Pourquoi cette distinction touche à l'intelligence émotionnelle
L'un des liens les plus fréquemment évoqués entre motivation et intelligence émotionnelle remonte au modèle proposé par Daniel Goleman en 1995, qui inscrit la motivation parmi les cinq dimensions de l'EQ. Dans sa formulation, il s'agit moins d'une motivation extérieure (réussir, gagner) que d'un ressort interne : poursuivre des objectifs avec énergie et persistance, par engagement plus que par récompense. Cette articulation reste discutée parmi les chercheurs — d'autres modèles, comme celui de Mayer et Salovey, n'incluent pas explicitement la motivation dans la définition de l'EQ. Il convient donc de présenter cette idée comme une perspective influente, pas comme un fait scientifiquement consensuel.
Cela dit, la connexion entre conscience de soi et qualité de la motivation est intuitive et plusieurs fois documentée. Reconnaître ce qui nous met réellement en mouvement — au-delà des récits que l'on se raconte sur soi — demande une forme d'attention intérieure proche de ce que les chercheurs appellent l'auto-réflexion. Une personne qui n'a jamais examiné ses motivations risque de les confondre avec celles que son entourage attend d'elle, et de poursuivre, parfois pendant des années, des buts qui ne lui appartiennent pas vraiment.
Cartographie : reconnaître les sources de motivation
Le tableau ci-dessous propose une carte des principales formes de motivation, telles que la théorie de l'autodétermination les distingue. Il ne s'agit pas d'une hiérarchie morale, mais d'une grille pour identifier ce qui anime telle ou telle activité dans sa vie.
| Type de motivation | Source | Exemple typique | Durabilité estimée |
|---|---|---|---|
| Motivation extrinsèque par contrôle externe | Récompense ou punition immédiate | Travailler pour éviter une réprimande | Faible : s'effondre sans la pression |
| Motivation extrinsèque introjectée | Pression intériorisée, culpabilité | Étudier pour ne pas décevoir ses parents | Variable : souvent coûteuse psychiquement |
| Motivation extrinsèque identifiée | Valeur reconnue de l'objectif | Faire du sport parce qu'on tient à sa santé | Bonne : engagement raisonné |
| Motivation extrinsèque intégrée | Cohérence avec son identité | Choisir un métier qui aligne valeurs et action | Élevée : proche du fonctionnement intrinsèque |
| Motivation intrinsèque | Plaisir, intérêt, sens propres à l'activité | Lire un livre simplement pour la curiosité | Très élevée : autoporteuse |
Cette carte rend visible une chose précieuse : entre la pure contrainte extérieure et le pur plaisir intérieur, il existe un dégradé. Une grande partie de l'énergie d'une vie adulte se situe dans des zones intermédiaires — des motivations identifiées ou intégrées, qui ne sont pas spontanément joyeuses mais qui font sens. Les reconnaître pour ce qu'elles sont permet d'éviter deux erreurs symétriques : croire qu'il faudrait que tout soit purement « passion », et accepter trop facilement de fonctionner sous pression continue.

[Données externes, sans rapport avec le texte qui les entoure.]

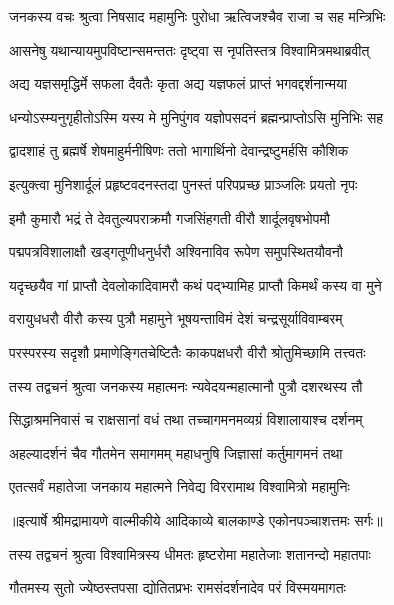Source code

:\twolineshloka
{जनकस्य वचः श्रुत्वा निषसाद महामुनिः}
{पुरोधा ऋत्विजश्चैव राजा च सह मन्त्रिभिः} %

\twolineshloka
{आसनेषु यथान्यायमुपविष्टान्समन्ततः}
{दृष्ट्वा स नृपतिस्तत्र विश्वामित्रमथाब्रवीत्} %

\twolineshloka
{अद्य यज्ञसमृद्धिर्मे सफला दैवतैः कृता}
{अद्य यज्ञफलं प्राप्तं भगवद्दर्शनान्मया} %

\twolineshloka
{धन्योऽस्म्यनुगृहीतोऽस्मि यस्य मे मुनिपुंगव}
{यज्ञोपसदनं ब्रह्मन्प्राप्तोऽसि मुनिभिः सह} %

\twolineshloka
{द्वादशाहं तु ब्रह्मर्षे शेषमाहुर्मनीषिणः}
{ततो भागार्थिनो देवान्द्रष्टुमर्हसि कौशिक} %

\twolineshloka
{इत्युक्त्वा मुनिशार्दूलं प्रहृष्टवदनस्तदा}
{पुनस्तं परिपप्रच्छ प्राञ्जलिः प्रयतो नृपः} %

\twolineshloka
{इमौ कुमारौ भद्रं ते देवतुल्यपराक्रमौ}
{गजसिंहगती वीरौ शार्दूलवृषभोपमौ} %

\twolineshloka
{पद्मपत्रविशालाक्षौ खड्गतूणीधनुर्धरौ}
{अश्विनाविव रूपेण समुपस्थितयौवनौ} %

\twolineshloka
{यदृच्छयैव गां प्राप्तौ देवलोकादिवामरौ}
{कथं पद्भ्यामिह प्राप्तौ किमर्थं कस्य वा मुने} %

\twolineshloka
{वरायुधधरौ वीरौ कस्य पुत्रौ महामुने}
{भूषयन्ताविमं देशं चन्द्रसूर्याविवाम्बरम्} %

\twolineshloka
{परस्परस्य सदृशौ प्रमाणेङ्गितचेष्टितैः}
{काकपक्षधरौ वीरौ श्रोतुमिच्छामि तत्त्वतः} %

\twolineshloka
{तस्य तद्वचनं श्रुत्वा जनकस्य महात्मनः}
{न्यवेदयन्महात्मानौ पुत्रौ दशरथस्य तौ} %

\twolineshloka
{सिद्धाश्रमनिवासं च राक्षसानां वधं तथा}
{तच्चागमनमव्यग्रं विशालायाश्च दर्शनम्} %

\twolineshloka
{अहल्यादर्शनं चैव गौतमेन समागमम्}
{महाधनुषि जिज्ञासां कर्तुमागमनं तथा} %

\twolineshloka
{एतत्सर्वं महातेजा जनकाय महात्मने}
{निवेद्य विररामाथ विश्वामित्रो महामुनिः} %


{॥इत्यार्षे श्रीमद्रामायणे वाल्मीकीये आदिकाव्ये बालकाण्डे एकोनपञ्चाशत्तमः सर्गः॥}


\twolineshloka
{तस्य तद्वचनं श्रुत्वा विश्वामित्रस्य धीमतः}
{हृष्टरोमा महातेजाः शतानन्दो महातपाः} %

\twolineshloka
{गौतमस्य सुतो ज्येष्ठस्तपसा द्योतितप्रभः}
{रामसंदर्शनादेव परं विस्मयमागतः} %

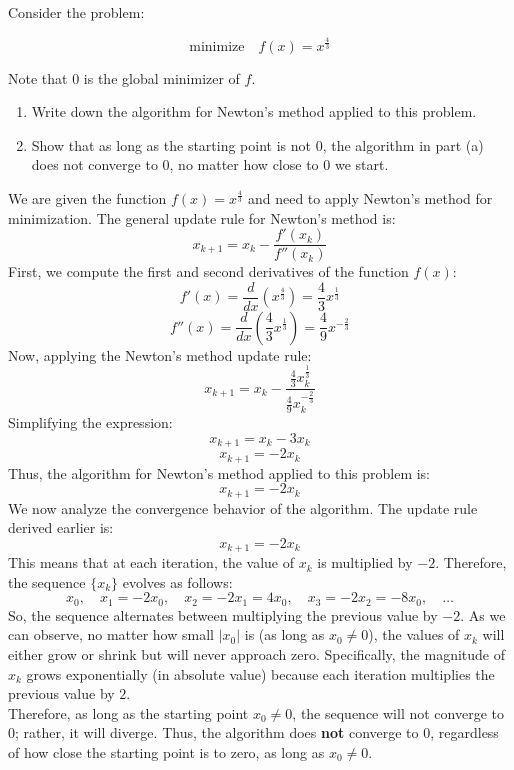 \documentclass{article}
\begin{document}

\begin{question*}[4]
    Consider the problem:

    \[
    \text{minimize} \quad f(x) = x^{\frac{4}{3}}
    \]

    Note that \( 0 \) is the global minimizer of \( f \).

    \begin{enumerate}[label=(\alph*)]
        \item Write down the algorithm for Newton's method applied to this problem.
        
        \item Show that as long as the starting point is not \( 0 \), the algorithm in part (a) does not converge to \( 0 \), no matter how close to \( 0 \) we start.
    \end{enumerate}
\end{question*}

We are given the function \( f(x) = x^{\frac{4}{3}} \) and need to apply Newton's method for minimization. The general update rule for Newton's method is:
\[
x_{k+1} = x_k - \frac{f'(x_k)}{f''(x_k)}
\]
First, we compute the first and second derivatives of the function \( f(x) \):
\[
f'(x) = \frac{d}{dx}\left(x^{\frac{4}{3}}\right) = \frac{4}{3} x^{\frac{1}{3}}
\]
\[
f''(x) = \frac{d}{dx}\left(\frac{4}{3} x^{\frac{1}{3}}\right) = \frac{4}{9} x^{-\frac{2}{3}}
\]
Now, applying the Newton's method update rule:
\[
x_{k+1} = x_k - \frac{\frac{4}{3} x_k^{\frac{1}{3}}}{\frac{4}{9} x_k^{-\frac{2}{3}}}
\]
Simplifying the expression:
\[
x_{k+1} = x_k - 3x_k
\]
\[
x_{k+1} = -2x_k
\]
Thus, the algorithm for Newton's method applied to this problem is:
\[
x_{k+1} = -2x_k
\]
We now analyze the convergence behavior of the algorithm. The update rule derived earlier is:
\[
x_{k+1} = -2x_k
\]
This means that at each iteration, the value of \( x_k \) is multiplied by \(-2\). Therefore, the sequence \( \{x_k\} \) evolves as follows:
\[
x_0, \quad x_1 = -2x_0, \quad x_2 = -2x_1 = 4x_0, \quad x_3 = -2x_2 = -8x_0, \quad \dots
\]
So, the sequence alternates between multiplying the previous value by \(-2\). As we can observe, no matter how small \( |x_0| \) is (as long as \( x_0 \neq 0 \)), the values of \( x_k \) will either grow or shrink but will never approach zero. Specifically, the magnitude of \( x_k \) grows exponentially (in absolute value) because each iteration multiplies the previous value by $2$. \\

Therefore, as long as the starting point \( x_0 \neq 0 \), the sequence will not converge to \( 0 \); rather, it will diverge. Thus, the algorithm does \textbf{not} converge to \( 0 \), regardless of how close the starting point is to zero, as long as \( x_0 \neq 0 \).
\end{document}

La texture du quotidien : où ce moteur se manifeste
Imaginez une après-midi de samedi. Vous avez du temps libre, personne ne vous regarde, aucune obligation ne pèse. Que faites-vous spontanément ? La réponse à cette question, observée sans jugement sur plusieurs week-ends, donne une indication assez fine de ce qui vous motive intrinsèquement. Ce n'est pas toujours ce qu'on imagine. Beaucoup de personnes constatent qu'elles consacrent ces espaces à des activités qui ne « rapportent » rien — bricoler, jardiner, cuisiner sans recette, écrire un message long à un ami — et que ces moments leur procurent une qualité de présence qu'elles ne retrouvent pas ailleurs. Ce sont des indices précieux sur leur motivation profonde.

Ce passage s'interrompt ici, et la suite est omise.